Paul F. Cranefield, M.D., Ph.D. was the Editor of The Journal of General Physiology for 30 years, from 1966 to 1995. During this time, he worked incessantly to further the mission of the journal: to promote and publish studies at the interface between biology, chemistry, and physics to obtain insights into fundamental mechanisms that underlie biological function at all levels.
When Paul stepped down as Editor, the Council of the Society of General Physiologists discussed how best to acknowledge his numerous contributions to The Journal and, thus, to the Society. In the end, it was decided to institute a Paul F. Cranefield Award, which should go to a young investigator who in the preceding year had published an article of exceptional quality in The Journal. The award would be given at the Annual Meeting and Symposium of the Society, which takes place in Woods Hole, Massachusetts. It also was decided that the criteria for selecting the awardee should be so stringent that the award might not be given every year.
I am pleased to say that despite these high standards, there were many outstanding candidates. Nevertheless, one stood out, namely David D. Friel, from the Department of Neuroscience at Case Western Reserve University School of Medicine, who has made many important contributions toward understanding cellular Ca2+ dynamics. Dr. Friel accepted the Award at the September 2001 meeting of the Society.
Dr. Friel received his Ph.D. from the University of Chicago, in the laboratory of Richard J. Miller, where he worked on the effects on neuropeptide Y on intestinal epithelial transport. He received his postdoctoral training with Bruce P. Bean, where he worked on ATP-activated currents (including what now is known as P2X currents), and with Richard W. Tsien, where he first provided conclusive evidence for anomalous mole fraction effects in single voltage-dependent calcium channels. Then, he began the work that has occupied him since then, namely, cellular Ca2+ dynamics and the interplay between plasma membrane and organellar Ca2+ movements. Cytoplasmic [Ca2+] in the presynaptic nerve terminal is an important regulator of synaptic transmission, and cytoplasmic Ca2+ oscillations in the postsynaptic neuron are important for long-term changes in synaptic transmission. The dynamics of the cytoplasmic Ca2+ oscillations are determined by both plasma membrane and organellar transport events, and Dr. Friel has pursued this important problem through technically demanding experiments and detailed modeling. Dr. Friel and his coworkers have, in a series of what will become classic articles on the Ca2+ dynamics in intact neurons, demonstrated how the mitochondria and the ER cooperate in the regulation of cytoplasmic [Ca2+]. In the March 2000 issue of The Journal Dr. Friel and his colleagues (S.L. Colegrove and M.A. Albrecht) showed how the complex time course of the cytoplasmic Ca2+ transient after a depolarization-induced Ca2+ influx was influenced by two mitochondrial Ca2+ transporters: an early catalyzed diffusion into the mitochondrial matrix, mediated by a Ca2+ uniporter; and a subsequent active extrusion, mediated by a Na+/Ca2+ exchanger. The plasma membrane Ca2+ influx dynamics was “simplified,” by the use of controlled, steady depolarization pulses imposed by the permeabilized patch method, which made it possible to derive a relatively simple model of the combined action of the mitochondrial uniporter and exchanger. One of the unexpected conclusions of this work was that small depolarizations could alter Ca2+ in the mitochondrial matrix, with little effect on the cytoplasmic [Ca2+], which provides for a novel mechanism for coupling membrane activity to intracellular metabolism. We were most pleased to publish this work.

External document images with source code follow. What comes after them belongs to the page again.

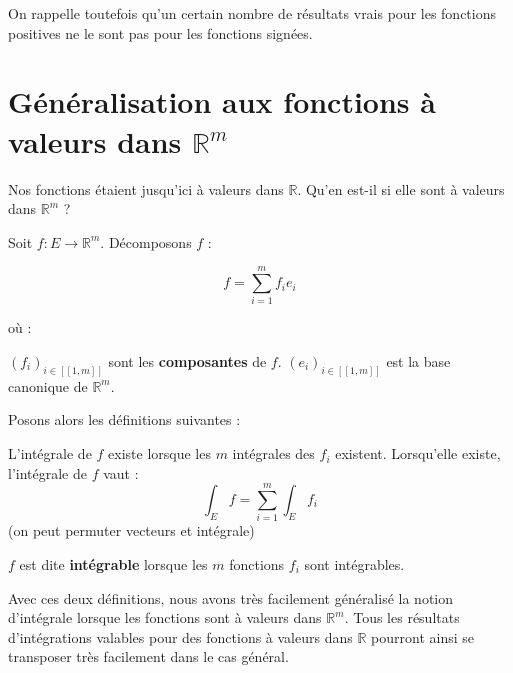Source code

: \documentclass[../integ-proba.tex]{subfiles}
\begin{document}
On rappelle toutefois qu'un certain nombre de résultats vrais pour les fonctions positives ne le sont pas pour les fonctions signées.


\section{Généralisation aux fonctions à valeurs dans $\mathbb{R}^m$}

Nos fonctions étaient jusqu'ici à valeurs dans $\mathbb{R}$. Qu'en est-il si elle sont à valeurs dans $\mathbb{R}^m$ ?

Soit $f:E\longrightarrow \mathbb{R}^m$. Décomposons $f$ :

$$
f = \sum_{i=1}^{m}f_ie_i
$$

où :
\begin{itemize}
  \itemb $\left(f_i\right)_{i\in[\![1,m]\!]}$ sont les \textbf{composantes} de $f$.
  \itemb $\left(e_i\right)_{i\in[\![1,m]\!]}$ est la base canonique de $\mathbb{R}^m$.
\end{itemize}

Posons alors les définitions suivantes :

\begin{defi}
  L'intégrale de $f$ existe lorsque les $m$ intégrales des $f_i$ existent.
  Lorsqu'elle existe, l'intégrale de $f$ vaut :
  $$
  \int_Ef = \sum_{i=1}^{m}\int_Ef_i
  $$
  (on peut permuter vecteurs et intégrale)
\end{defi}

\begin{defi}
  $f$ est dite \textbf{intégrable} lorsque les $m$ fonctions $f_i$ sont intégrables.
\end{defi}

Avec ces deux définitions, nous avons très facilement généralisé la notion d'intégrale lorsque les fonctions sont à valeurs dans $\mathbb{R}^m$.
Tous les résultats d'intégrations valables pour des fonctions à valeurs dans $\mathbb{R}$ pourront ainsi se transposer très facilement dans le cas général.
\end{document}

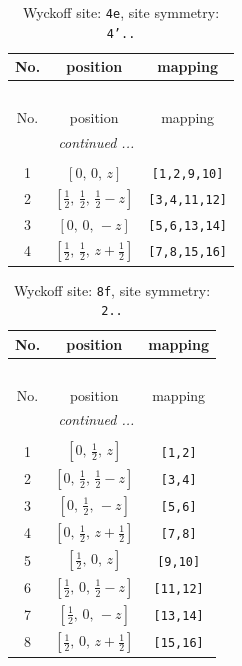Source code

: \documentclass[fleqn,8pt]{jsarticle}
\begin{document}
\renewcommand{\arraystretch}{1.2}
\begin{longtable}{ccc}
\caption{Wyckoff site: {\tt 4e}, site symmetry: {\tt 4'..}}
 \\
 \hline \hline
No. & position & mapping \\ \hline \endfirsthead

\multicolumn{2}{l}{\tablename\ \thetable{}} \\
 \hline \hline
No. & position & mapping \\ \hline \endhead

 \hline \hline
\multicolumn{2}{r}{\footnotesize\it continued ...} \\ \endfoot

 \hline \hline
\multicolumn{2}{r}{} \\ \endlastfoot

1 & $\left[ 0,\, 0,\, z \right]$ & {\tt [1,2,9,10]} \\ \hline
2 & $\left[ \frac{1}{2},\, \frac{1}{2},\, \frac{1}{2} - z \right]$ & {\tt [3,4,11,12]} \\ \hline
3 & $\left[ 0,\, 0,\, - z \right]$ & {\tt [5,6,13,14]} \\ \hline
4 & $\left[ \frac{1}{2},\, \frac{1}{2},\, z + \frac{1}{2} \right]$ & {\tt [7,8,15,16]} \\
\end{longtable}
\renewcommand{\arraystretch}{1.2}
\begin{longtable}{ccc}
\caption{Wyckoff site: {\tt 8f}, site symmetry: {\tt 2..}}
 \\
 \hline \hline
No. & position & mapping \\ \hline \endfirsthead

\multicolumn{2}{l}{\tablename\ \thetable{}} \\
 \hline \hline
No. & position & mapping \\ \hline \endhead

 \hline \hline
\multicolumn{2}{r}{\footnotesize\it continued ...} \\ \endfoot

 \hline \hline
\multicolumn{2}{r}{} \\ \endlastfoot

1 & $\left[ 0,\, \frac{1}{2},\, z \right]$ & {\tt [1,2]} \\ \hline
2 & $\left[ 0,\, \frac{1}{2},\, \frac{1}{2} - z \right]$ & {\tt [3,4]} \\ \hline
3 & $\left[ 0,\, \frac{1}{2},\, - z \right]$ & {\tt [5,6]} \\ \hline
4 & $\left[ 0,\, \frac{1}{2},\, z + \frac{1}{2} \right]$ & {\tt [7,8]} \\ \hline
5 & $\left[ \frac{1}{2},\, 0,\, z \right]$ & {\tt [9,10]} \\ \hline
6 & $\left[ \frac{1}{2},\, 0,\, \frac{1}{2} - z \right]$ & {\tt [11,12]} \\ \hline
7 & $\left[ \frac{1}{2},\, 0,\, - z \right]$ & {\tt [13,14]} \\ \hline
8 & $\left[ \frac{1}{2},\, 0,\, z + \frac{1}{2} \right]$ & {\tt [15,16]} \\
\end{longtable}
\end{document}
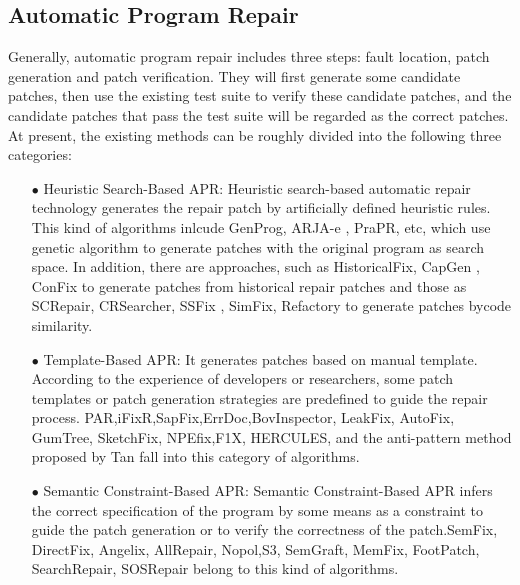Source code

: \subsection{Automatic Program Repair}
\label{2.1}
Generally, automatic program repair includes three steps: fault location, patch generation and patch verification. They will first generate some candidate patches, then use the existing test suite to verify these candidate patches, and the candidate patches that pass the test suite will be regarded as the correct patches. At present, the existing methods can be roughly divided into the following three categories: 

\begin{itemize}
	\item[$\bullet$] Heuristic Search-Based APR: Heuristic search-based automatic repair technology generates the repair patch by artificially defined heuristic rules. This kind of algorithms inlcude GenProg, ARJA-e \cite{ref12,ref13,ref14,ref15}, PraPR\cite{ref16}, etc, which use genetic algorithm to generate patches with the original program as search space. In addition, there are approaches, such as HistoricalFix\cite{ref17}, CapGen \cite{ref18}, ConFix\cite{ref19} to generate patches from historical repair patches and those as SCRepair\cite{ref20}, CRSearcher\cite{ref21}, SSFix \cite{ref22}, SimFix\cite{ref23}, Refactory\cite{ref24} to generate patches bycode similarity.
	\item[$\bullet$] Template-Based APR: It generates patches based on manual template. According to the experience of developers or researchers, some patch templates or patch generation strategies are predefined to guide the repair process. PAR\cite{ref25},iFixR\cite{ref26},SapFix\cite{ref27},ErrDoc\cite{ref28},BovInspector\cite{ref29}, LeakFix\cite{ref30}, AutoFix\cite{ref31}, GumTree\cite{ref32}, SketchFix\cite{ref33}, NPEfix\cite{ref34},F1X\cite{ref35}, HERCULES\cite{ref36}, and the anti-pattern method proposed by Tan\cite{ref37} fall into this category of algorithms.
	\item[$\bullet$] Semantic Constraint-Based APR: Semantic Constraint-Based APR infers the correct specification of the program by some means as a constraint to guide the patch generation or to verify the correctness of the patch.SemFix\cite{ref38}, DirectFix\cite{ref39}, Angelix\cite{ref40}, AllRepair\cite{ref41}, Nopol,S3\cite{ref42}, SemGraft\cite{ref43}, MemFix\cite{ref44}, FootPatch\cite{ref45}, SearchRepair\cite{ref46}, SOSRepair\cite{ref47} belong to this kind of algorithms.
\end{itemize}

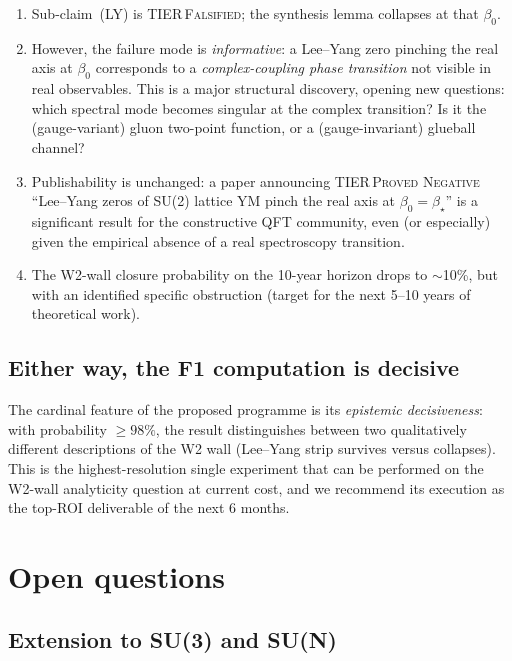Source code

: \documentclass[11pt,a4paper]{article}
\theoremstyle{definition}
\theoremstyle{remark}
\begin{document}
\begin{enumerate}
\item Sub-claim~(LY) is TIER\,\textsc{Falsified}; the synthesis
lemma collapses at that $\beta_0$.

\item However, the failure mode is \emph{informative}: a Lee--Yang
zero pinching the real axis at $\beta_0$ corresponds to a
\emph{complex-coupling phase transition} not visible in real
observables. This is a major structural discovery, opening new
questions: which spectral mode becomes singular at the complex
transition? Is it the (gauge-variant) gluon two-point function,
or a (gauge-invariant) glueball channel?

\item Publishability is unchanged: a paper announcing
TIER\,\textsc{Proved Negative} ``Lee--Yang zeros of SU(2) lattice
YM pinch the real axis at $\beta_0 = \beta_\star$'' is a
significant result for the constructive QFT community, even (or
especially) given the empirical absence of a real spectroscopy
transition.

\item The W2-wall closure probability on the 10-year horizon
drops to $\sim$10\%, but with an identified specific
obstruction (target for the next 5--10 years of theoretical
work).
\end{enumerate}

\subsection{Either way, the F1 computation is decisive}

The cardinal feature of the proposed programme is its
\emph{epistemic decisiveness}: with probability $\ge 98\%$, the
result distinguishes between two qualitatively different
descriptions of the W2 wall (Lee--Yang strip survives versus
collapses). This is the highest-resolution single experiment
that can be performed on the W2-wall analyticity question at
current cost, and we recommend its execution as the top-ROI
deliverable of the next 6 months.

\medskip

\section{Open questions}\label{sec:open}

\subsection{Extension to SU(3) and SU(N)}
\end{document}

But that is not all, in two articles published in the July 2001 issue, M.A. Albrecht, S.B. Andrews, S.L. Colegrove, D.D. Friel, J. Hongpaisan, R.D. Leapman, and N.B. Pivarova explored the interrelationship between the ER and mitochondrial Ca2+ handling, in which they provided a comprehensive analysis of the contributions of the ER to cellular Ca2+ dynamics. One of the surprising results of this work was the demonstration of intracellular gradients in the Ca2+ loading by the ER. Moreover, the total Ca2+ load in the ER is much larger than in cytoplasm, whereas there is virtually no Ca2+ in the mitochondrial matrix under resting conditions. The ER and the mitochondria play important, but complementary, roles in cellular Ca2+ metabolism. The relative contributions of these, and other, components in the overall Ca2+ dynamics will occupy many investigators for years to come; but Dr. Friel has already demonstrated his position in the field.